June 28, 2017 - 11:59 am

ANKARA, Turkey (AP) — The Latest on the conflict in Syria (all times local):

7 p.m.

The U.N. human rights chief is urging world powers fighting the Islamic State group in Raqqa to review their operations after his office tallied at least 173 civilian deaths by air and ground strikes in the Syrian city this month.

Zeid Ra'ad al-Hussein says the "conservative estimate" of the civilian death toll since June 1 comes as up to 100,000 others remain "effectively trapped" in Raqqa.

Zeid, a prince from neighboring Jordan, also cited "worrying reports" about looting, abductions, arbitrary detention, and "the recruitment of children" by the U.S.-backed Syrian Democratic Forces in areas they control — like the town of Tabqa.

In Raqqa, intense bombardment has left civilians "confused about where they can seek refuge as they are caught between ISIL's monstrosities and the fierce battle to defeat it," the rights chief said in a statement.

He said civilians "must not be sacrificed for the sake of rapid military victories," and urged all sides to help civilians who wish to flee the fighting to do so safely. 1


5:15 p.m.

The top U.S. envoy for the international coalition combatting the Islamic State group has met with members of a local council expected to administer the city of Raqqa in Syria following its capture from the militants.

A member of the Raqqa Civil Council, Abdullah el-Erian, told the Kurdish-run ANHA news agency, that Brett McGurk's visit Wednesday is an "important message" as the U.S- backed fight to seize Raqqa continues. The two-hour meeting took place in Ayn Issa, a town about 30 miles north of Raqqa city, where the council is based.

Details of the meeting were not immediately available. The fight for Raqqa began in earnest in early June, as Kurdish-led forces, backed by airstrikes from the international coalition, slowly advanced on several neighborhoods of the city considered the de-facto capital of the militant group.

The local council was formed in April, including Arab and Kurdish local leaders, and has been assuming its duties to administer liberated areas in the province.


2:45 p.m.

Activists say a cluster bomb attack on an Islamic State-held village in eastern Syria has killed at least 15 people, including women and children.

Two Syrian monitoring groups, Deir Ezzor 24 and Justice For Life, say the weapons were dropped by an unidentified jet over Doblan, a village on the Euphrates River. Russian, Syrian, and U.S.-led coalition aircraft are all known to fly sorties in the area.

Cluster bombs are designed to spread small bomblets across a wide area. But many fail to explode, endangering civilians long after the fighting has ended.

Omar Abou Layla, the head of Deir Ezzor 24, says the bodies of 15 victims have been recovered in the village. He said residents expect to find many more killed.

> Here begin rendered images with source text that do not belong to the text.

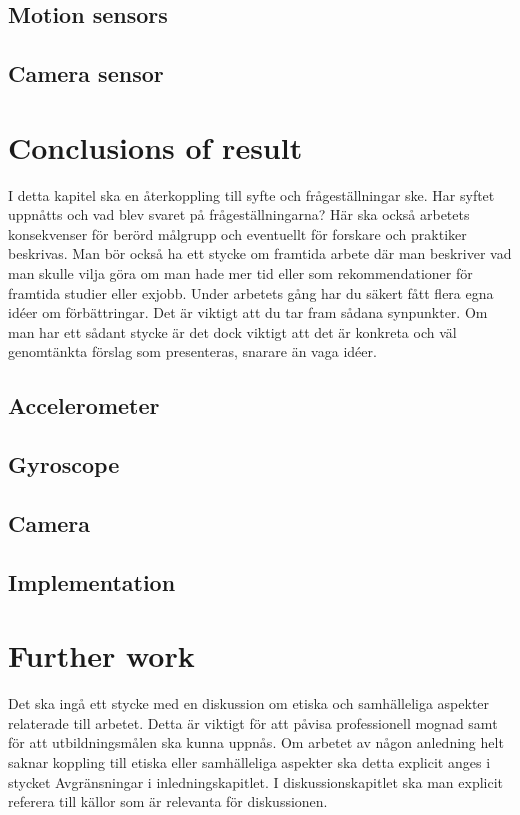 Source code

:\subsection{Motion sensors}
\subsection{Camera sensor}


\section{Conclusions of result}\label{sec:conclusion}
I detta kapitel ska en återkoppling till syfte och frågeställningar ske. Har syftet uppnåtts
och vad blev svaret på frågeställningarna? Här ska också arbetets konsekvenser för
berörd målgrupp och eventuellt för forskare och praktiker beskrivas.
Man bör också ha ett stycke om framtida arbete där man beskriver vad man skulle vilja
göra om man hade mer tid eller som rekommendationer för framtida studier eller exjobb.
Under arbetets gång har du säkert fått flera egna idéer om förbättringar. Det är viktigt att
du tar fram sådana synpunkter. Om man har ett sådant stycke är det dock viktigt att det är
konkreta och väl genomtänkta förslag som presenteras, snarare än vaga idéer.
\subsection{Accelerometer}
\subsection{Gyroscope}
\subsection{Camera}
\subsection{Implementation}

\section{Further work}
Det ska ingå ett stycke med en diskussion om etiska och samhälleliga aspekter relaterade
till arbetet. Detta är viktigt för att påvisa professionell mognad samt för att utbildningsmålen
ska kunna uppnås. Om arbetet av någon anledning helt saknar koppling till etiska eller
samhälleliga aspekter ska detta explicit anges i stycket Avgränsningar i inledningskapitlet.
I diskussionskapitlet ska man explicit referera till källor som är relevanta för diskussionen. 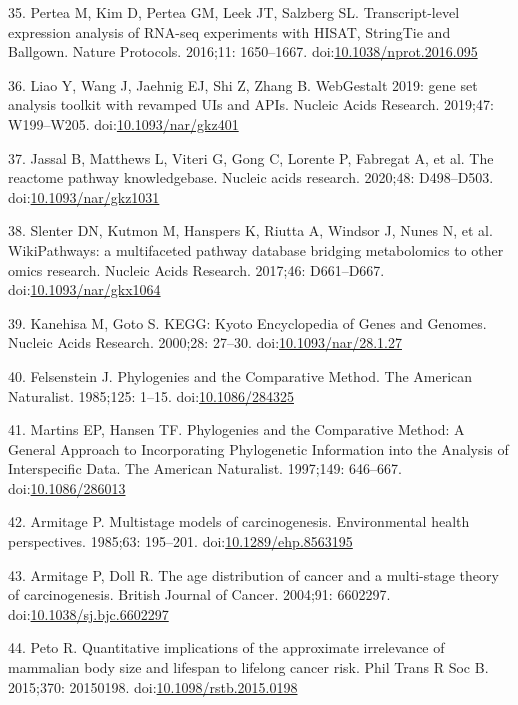 \documentclass[]{elsarticle} %
\begin{document}
\leavevmode\hypertarget{ref-Tuxedo}{}%
35. Pertea M, Kim D, Pertea GM, Leek JT, Salzberg SL. Transcript-level
expression analysis of RNA-seq experiments with HISAT, StringTie and
Ballgown. Nature Protocols. 2016;11: 1650--1667.
doi:\href{https://doi.org/10.1038/nprot.2016.095}{10.1038/nprot.2016.095}

\leavevmode\hypertarget{ref-WebGestalt2019}{}%
36. Liao Y, Wang J, Jaehnig EJ, Shi Z, Zhang B. WebGestalt 2019: gene
set analysis toolkit with revamped UIs and APIs. Nucleic Acids Research.
2019;47: W199--W205.
doi:\href{https://doi.org/10.1093/nar/gkz401}{10.1093/nar/gkz401}

\leavevmode\hypertarget{ref-Reactome}{}%
37. Jassal B, Matthews L, Viteri G, Gong C, Lorente P, Fabregat A, et
al. The reactome pathway knowledgebase. Nucleic acids research. 2020;48:
D498--D503.
doi:\href{https://doi.org/10.1093/nar/gkz1031}{10.1093/nar/gkz1031}

\leavevmode\hypertarget{ref-Wikipathways}{}%
38. Slenter DN, Kutmon M, Hanspers K, Riutta A, Windsor J, Nunes N, et
al. WikiPathways: a multifaceted pathway database bridging metabolomics
to other omics research. Nucleic Acids Research. 2017;46: D661--D667.
doi:\href{https://doi.org/10.1093/nar/gkx1064}{10.1093/nar/gkx1064}

\leavevmode\hypertarget{ref-KEGG}{}%
39. Kanehisa M, Goto S. KEGG: Kyoto Encyclopedia of Genes and Genomes.
Nucleic Acids Research. 2000;28: 27--30.
doi:\href{https://doi.org/10.1093/nar/28.1.27}{10.1093/nar/28.1.27}

\leavevmode\hypertarget{ref-Felsenstein1985}{}%
40. Felsenstein J. Phylogenies and the Comparative Method. The American
Naturalist. 1985;125: 1--15.
doi:\href{https://doi.org/10.1086/284325}{10.1086/284325}

\leavevmode\hypertarget{ref-MartinsAndHansen1997}{}%
41. Martins EP, Hansen TF. Phylogenies and the Comparative Method: A
General Approach to Incorporating Phylogenetic Information into the
Analysis of Interspecific Data. The American Naturalist. 1997;149:
646--667. doi:\href{https://doi.org/10.1086/286013}{10.1086/286013}

\leavevmode\hypertarget{ref-Armitage:19851c2}{}%
42. Armitage P. Multistage models of carcinogenesis. Environmental
health perspectives. 1985;63: 195--201.
doi:\href{https://doi.org/10.1289/ehp.8563195}{10.1289/ehp.8563195}

\leavevmode\hypertarget{ref-Armitage:20041c2}{}%
43. Armitage P, Doll R. The age distribution of cancer and a multi-stage
theory of carcinogenesis. British Journal of Cancer. 2004;91: 6602297.
doi:\href{https://doi.org/10.1038/sj.bjc.6602297}{10.1038/sj.bjc.6602297}

\leavevmode\hypertarget{ref-Peto:20151c2}{}%
44. Peto R. Quantitative implications of the approximate irrelevance of
mammalian body size and lifespan to lifelong cancer risk. Phil Trans R
Soc B. 2015;370: 20150198.
doi:\href{https://doi.org/10.1098/rstb.2015.0198}{10.1098/rstb.2015.0198}
\end{document}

The Britain-based Syrian Observatory for Human Rights put the initial toll at 30 dead.

At least 57 people were killed in an airstrike on an IS-run jail in the Euphrates River Valley on Monday.


9:30 a.m.

Turkey's military says it has returned fire after a cross-border attack by Syrian Kurdish forces.

A statement Wednesday said the People's Protection Units, or YPG, fired on Turkish territory overnight with anti-aircraft weapons from Syria's Afrin region. Turkish artillery units returned fire, destroying the "detected targets."

The YPG is the main component of the Syrian Democratic Forces, a U.S.-backed militia that is battling the Islamic State group in the extremists' de facto capital, Raqqa. Turkey views the YPG as an extension of the Kurdish insurgency raging in its southeast.

Turkey was angered by a U.S. decision last month to arm the Syrian Kurds, fearing the weapons will end up in the hands of Kurdish rebels in Turkey.